Please restate the entries below word for word, leaving out any pictures.

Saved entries
--- --- ---

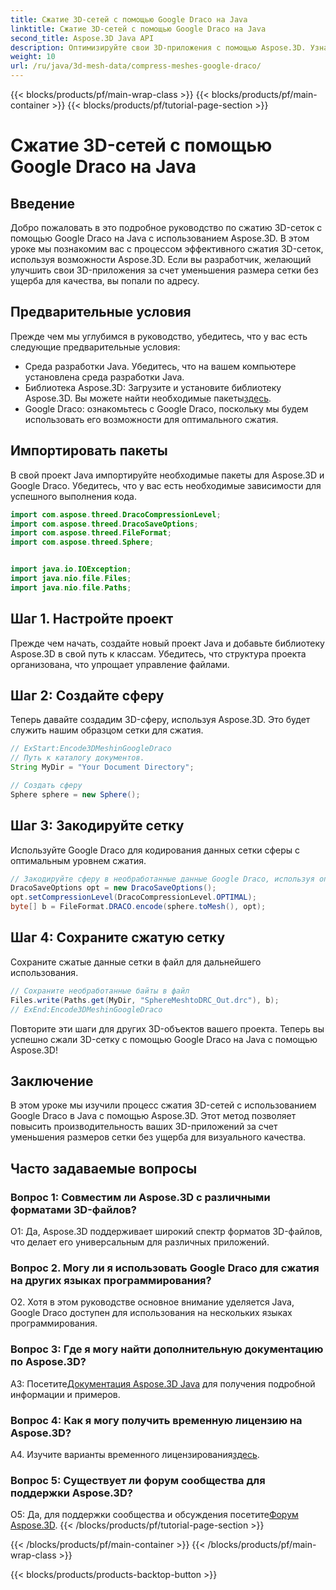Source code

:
 ```yaml
---
title: Сжатие 3D-сетей с помощью Google Draco на Java
linktitle: Сжатие 3D-сетей с помощью Google Draco на Java
second_title: Aspose.3D Java API
description: Оптимизируйте свои 3D-приложения с помощью Aspose.3D. Узнайте, как сжимать сетки с помощью Google Draco на Java. Следуйте нашему пошаговому руководству для эффективной 3D-разработки.
weight: 10
url: /ru/java/3d-mesh-data/compress-meshes-google-draco/
---
```


{{< blocks/products/pf/main-wrap-class >}}
{{< blocks/products/pf/main-container >}}
{{< blocks/products/pf/tutorial-page-section >}}

# Сжатие 3D-сетей с помощью Google Draco на Java

## Введение

Добро пожаловать в это подробное руководство по сжатию 3D-сеток с помощью Google Draco на Java с использованием Aspose.3D. В этом уроке мы познакомим вас с процессом эффективного сжатия 3D-сеток, используя возможности Aspose.3D. Если вы разработчик, желающий улучшить свои 3D-приложения за счет уменьшения размера сетки без ущерба для качества, вы попали по адресу.

## Предварительные условия

Прежде чем мы углубимся в руководство, убедитесь, что у вас есть следующие предварительные условия:

- Среда разработки Java. Убедитесь, что на вашем компьютере установлена среда разработки Java.
-  Библиотека Aspose.3D: Загрузите и установите библиотеку Aspose.3D. Вы можете найти необходимые пакеты[здесь](https://releases.aspose.com/3d/java/).
- Google Draco: ознакомьтесь с Google Draco, поскольку мы будем использовать его возможности для оптимального сжатия.

## Импортировать пакеты

В свой проект Java импортируйте необходимые пакеты для Aspose.3D и Google Draco. Убедитесь, что у вас есть необходимые зависимости для успешного выполнения кода.

```java
import com.aspose.threed.DracoCompressionLevel;
import com.aspose.threed.DracoSaveOptions;
import com.aspose.threed.FileFormat;
import com.aspose.threed.Sphere;


import java.io.IOException;
import java.nio.file.Files;
import java.nio.file.Paths;
```

## Шаг 1. Настройте проект

Прежде чем начать, создайте новый проект Java и добавьте библиотеку Aspose.3D в свой путь к классам. Убедитесь, что структура проекта организована, что упрощает управление файлами.

## Шаг 2: Создайте сферу

Теперь давайте создадим 3D-сферу, используя Aspose.3D. Это будет служить нашим образцом сетки для сжатия.

```java
// ExStart:Encode3DMeshinGoogleDraco
// Путь к каталогу документов.
String MyDir = "Your Document Directory";

// Создать сферу
Sphere sphere = new Sphere();
```

## Шаг 3: Закодируйте сетку

Используйте Google Draco для кодирования данных сетки сферы с оптимальным уровнем сжатия.

```java
// Закодируйте сферу в необработанные данные Google Draco, используя оптимальный уровень сжатия.
DracoSaveOptions opt = new DracoSaveOptions();
opt.setCompressionLevel(DracoCompressionLevel.OPTIMAL);
byte[] b = FileFormat.DRACO.encode(sphere.toMesh(), opt);
```

## Шаг 4: Сохраните сжатую сетку

Сохраните сжатые данные сетки в файл для дальнейшего использования.

```java
// Сохраните необработанные байты в файл
Files.write(Paths.get(MyDir, "SphereMeshtoDRC_Out.drc"), b);
// ExEnd:Encode3DMeshinGoogleDraco
```

Повторите эти шаги для других 3D-объектов вашего проекта. Теперь вы успешно сжали 3D-сетку с помощью Google Draco на Java с помощью Aspose.3D!

## Заключение

В этом уроке мы изучили процесс сжатия 3D-сетей с использованием Google Draco в Java с помощью Aspose.3D. Этот метод позволяет повысить производительность ваших 3D-приложений за счет уменьшения размеров сетки без ущерба для визуального качества.

## Часто задаваемые вопросы

### Вопрос 1: Совместим ли Aspose.3D с различными форматами 3D-файлов?

О1: Да, Aspose.3D поддерживает широкий спектр форматов 3D-файлов, что делает его универсальным для различных приложений.

### Вопрос 2. Могу ли я использовать Google Draco для сжатия на других языках программирования?

О2. Хотя в этом руководстве основное внимание уделяется Java, Google Draco доступен для использования на нескольких языках программирования.

### Вопрос 3: Где я могу найти дополнительную документацию по Aspose.3D?

 A3: Посетите[Документация Aspose.3D Java](https://reference.aspose.com/3d/java/) для получения подробной информации и примеров.

### Вопрос 4: Как я могу получить временную лицензию на Aspose.3D?

 A4. Изучите варианты временного лицензирования[здесь](https://purchase.aspose.com/temporary-license/).

### Вопрос 5: Существует ли форум сообщества для поддержки Aspose.3D?

 О5: Да, для поддержки сообщества и обсуждения посетите[Форум Aspose.3D](https://forum.aspose.com/c/3d/18).
{{< /blocks/products/pf/tutorial-page-section >}}

{{< /blocks/products/pf/main-container >}}
{{< /blocks/products/pf/main-wrap-class >}}

{{< blocks/products/products-backtop-button >}}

--- --- ---

— TASK OUTPUT —
Source code

:
 ```yaml
---
title: Сжатие 3D-сетей с помощью Google Draco на Java
linktitle: Сжатие 3D-сетей с помощью Google Draco на Java
second_title: Aspose.3D Java API
description: Оптимизируйте свои 3D-приложения с помощью Aspose.3D. Узнайте, как сжимать сетки с помощью Google Draco на Java. Следуйте нашему пошаговому руководству для эффективной 3D-разработки.
weight: 10
url: /ru/java/3d-mesh-data/compress-meshes-google-draco/
---
```


{{< blocks/products/pf/main-wrap-class >}}
{{< blocks/products/pf/main-container >}}
{{< blocks/products/pf/tutorial-page-section >}}

# Сжатие 3D-сетей с помощью Google Draco на Java

## Введение

Добро пожаловать в это подробное руководство по сжатию 3D-сеток с помощью Google Draco на Java с использованием Aspose.3D. В этом уроке мы познакомим вас с процессом эффективного сжатия 3D-сеток, используя возможности Aspose.3D. Если вы разработчик, желающий улучшить свои 3D-приложения за счет уменьшения размера сетки без ущерба для качества, вы попали по адресу.

## Предварительные условия

Прежде чем мы углубимся в руководство, убедитесь, что у вас есть следующие предварительные условия:

- Среда разработки Java. Убедитесь, что на вашем компьютере установлена среда разработки Java.
-  Библиотека Aspose.3D: Загрузите и установите библиотеку Aspose.3D. Вы можете найти необходимые пакеты[здесь](https://releases.aspose.com/3d/java/).
- Google Draco: ознакомьтесь с Google Draco, поскольку мы будем использовать его возможности для оптимального сжатия.

## Импортировать пакеты

В свой проект Java импортируйте необходимые пакеты для Aspose.3D и Google Draco. Убедитесь, что у вас есть необходимые зависимости для успешного выполнения кода.

```java
import com.aspose.threed.DracoCompressionLevel;
import com.aspose.threed.DracoSaveOptions;
import com.aspose.threed.FileFormat;
import com.aspose.threed.Sphere;


import java.io.IOException;
import java.nio.file.Files;
import java.nio.file.Paths;
```

## Шаг 1. Настройте проект

Прежде чем начать, создайте новый проект Java и добавьте библиотеку Aspose.3D в свой путь к классам. Убедитесь, что структура проекта организована, что упрощает управление файлами.

## Шаг 2: Создайте сферу

Теперь давайте создадим 3D-сферу, используя Aspose.3D. Это будет служить нашим образцом сетки для сжатия.

```java
// ExStart:Encode3DMeshinGoogleDraco
// Путь к каталогу документов.
String MyDir = "Your Document Directory";

// Создать сферу
Sphere sphere = new Sphere();
```

## Шаг 3: Закодируйте сетку

Используйте Google Draco для кодирования данных сетки сферы с оптимальным уровнем сжатия.

```java
// Закодируйте сферу в необработанные данные Google Draco, используя оптимальный уровень сжатия.
DracoSaveOptions opt = new DracoSaveOptions();
opt.setCompressionLevel(DracoCompressionLevel.OPTIMAL);
byte[] b = FileFormat.DRACO.encode(sphere.toMesh(), opt);
```

## Шаг 4: Сохраните сжатую сетку

Сохраните сжатые данные сетки в файл для дальнейшего использования.

```java
// Сохраните необработанные байты в файл
Files.write(Paths.get(MyDir, "SphereMeshtoDRC_Out.drc"), b);
// ExEnd:Encode3DMeshinGoogleDraco
```

Повторите эти шаги для других 3D-объектов вашего проекта. Теперь вы успешно сжали 3D-сетку с помощью Google Draco на Java с помощью Aspose.3D!

## Заключение

В этом уроке мы изучили процесс сжатия 3D-сетей с использованием Google Draco в Java с помощью Aspose.3D. Этот метод позволяет повысить производительность ваших 3D-приложений за счет уменьшения размеров сетки без ущерба для визуального качества.

## Часто задаваемые вопросы

### Вопрос 1: Совместим ли Aspose.3D с различными форматами 3D-файлов?

О1: Да, Aspose.3D поддерживает широкий спектр форматов 3D-файлов, что делает его универсальным для различных приложений.

### Вопрос 2. Могу ли я использовать Google Draco для сжатия на других языках программирования?

О2. Хотя в этом руководстве основное внимание уделяется Java, Google Draco доступен для использования на нескольких языках программирования.

### Вопрос 3: Где я могу найти дополнительную документацию по Aspose.3D?

 A3: Посетите[Документация Aspose.3D Java](https://reference.aspose.com/3d/java/) для получения подробной информации и примеров.

### Вопрос 4: Как я могу получить временную лицензию на Aspose.3D?

 A4. Изучите варианты временного лицензирования[здесь](https://purchase.aspose.com/temporary-license/).

### Вопрос 5: Существует ли форум сообщества для поддержки Aspose.3D?

 О5: Да, для поддержки сообщества и обсуждения посетите[Форум Aspose.3D](https://forum.aspose.com/c/3d/18).
{{< /blocks/products/pf/tutorial-page-section >}}

{{< /blocks/products/pf/main-container >}}
{{< /blocks/products/pf/main-wrap-class >}}

{{< blocks/products/products-backtop-button >}}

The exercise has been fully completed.